▸ Task directions: Restate word for word the entries below, starting with the line with "and common practice)" and continuing through the line with "are typically built.". Include both of those lines and no others.
-----
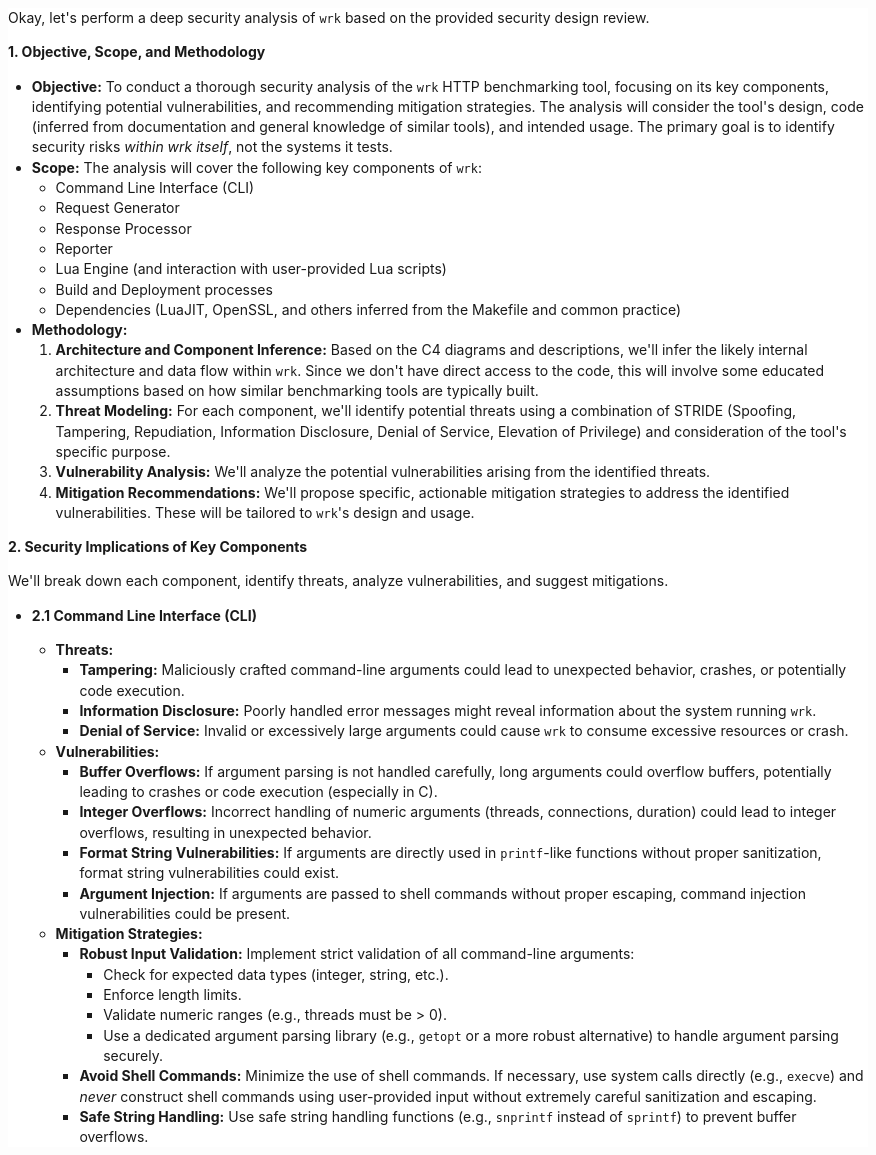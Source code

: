Okay, let's perform a deep security analysis of `wrk` based on the provided security design review.

**1. Objective, Scope, and Methodology**

*   **Objective:** To conduct a thorough security analysis of the `wrk` HTTP benchmarking tool, focusing on its key components, identifying potential vulnerabilities, and recommending mitigation strategies.  The analysis will consider the tool's design, code (inferred from documentation and general knowledge of similar tools), and intended usage.  The primary goal is to identify security risks *within wrk itself*, not the systems it tests.
*   **Scope:** The analysis will cover the following key components of `wrk`:
    *   Command Line Interface (CLI)
    *   Request Generator
    *   Response Processor
    *   Reporter
    *   Lua Engine (and interaction with user-provided Lua scripts)
    *   Build and Deployment processes
    *   Dependencies (LuaJIT, OpenSSL, and others inferred from the Makefile and common practice)
*   **Methodology:**
    1.  **Architecture and Component Inference:** Based on the C4 diagrams and descriptions, we'll infer the likely internal architecture and data flow within `wrk`.  Since we don't have direct access to the code, this will involve some educated assumptions based on how similar benchmarking tools are typically built.
    2.  **Threat Modeling:** For each component, we'll identify potential threats using a combination of STRIDE (Spoofing, Tampering, Repudiation, Information Disclosure, Denial of Service, Elevation of Privilege) and consideration of the tool's specific purpose.
    3.  **Vulnerability Analysis:** We'll analyze the potential vulnerabilities arising from the identified threats.
    4.  **Mitigation Recommendations:** We'll propose specific, actionable mitigation strategies to address the identified vulnerabilities.  These will be tailored to `wrk`'s design and usage.

**2. Security Implications of Key Components**

We'll break down each component, identify threats, analyze vulnerabilities, and suggest mitigations.

*   **2.1 Command Line Interface (CLI)**

    *   **Threats:**
        *   **Tampering:**  Maliciously crafted command-line arguments could lead to unexpected behavior, crashes, or potentially code execution.
        *   **Information Disclosure:**  Poorly handled error messages might reveal information about the system running `wrk`.
        *   **Denial of Service:**  Invalid or excessively large arguments could cause `wrk` to consume excessive resources or crash.
    *   **Vulnerabilities:**
        *   **Buffer Overflows:**  If argument parsing is not handled carefully, long arguments could overflow buffers, potentially leading to crashes or code execution (especially in C).
        *   **Integer Overflows:**  Incorrect handling of numeric arguments (threads, connections, duration) could lead to integer overflows, resulting in unexpected behavior.
        *   **Format String Vulnerabilities:**  If arguments are directly used in `printf`-like functions without proper sanitization, format string vulnerabilities could exist.
        *   **Argument Injection:**  If arguments are passed to shell commands without proper escaping, command injection vulnerabilities could be present.
    *   **Mitigation Strategies:**
        *   **Robust Input Validation:**  Implement strict validation of all command-line arguments:
            *   Check for expected data types (integer, string, etc.).
            *   Enforce length limits.
            *   Validate numeric ranges (e.g., threads must be > 0).
            *   Use a dedicated argument parsing library (e.g., `getopt` or a more robust alternative) to handle argument parsing securely.
        *   **Avoid Shell Commands:**  Minimize the use of shell commands. If necessary, use system calls directly (e.g., `execve`) and *never* construct shell commands using user-provided input without extremely careful sanitization and escaping.
        *   **Safe String Handling:**  Use safe string handling functions (e.g., `snprintf` instead of `sprintf`) to prevent buffer overflows.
-----
▸ Completed exercise:
    *   Dependencies (LuaJIT, OpenSSL, and others inferred from the Makefile and common practice)
*   **Methodology:**
    1.  **Architecture and Component Inference:** Based on the C4 diagrams and descriptions, we'll infer the likely internal architecture and data flow within `wrk`.  Since we don't have direct access to the code, this will involve some educated assumptions based on how similar benchmarking tools are typically built.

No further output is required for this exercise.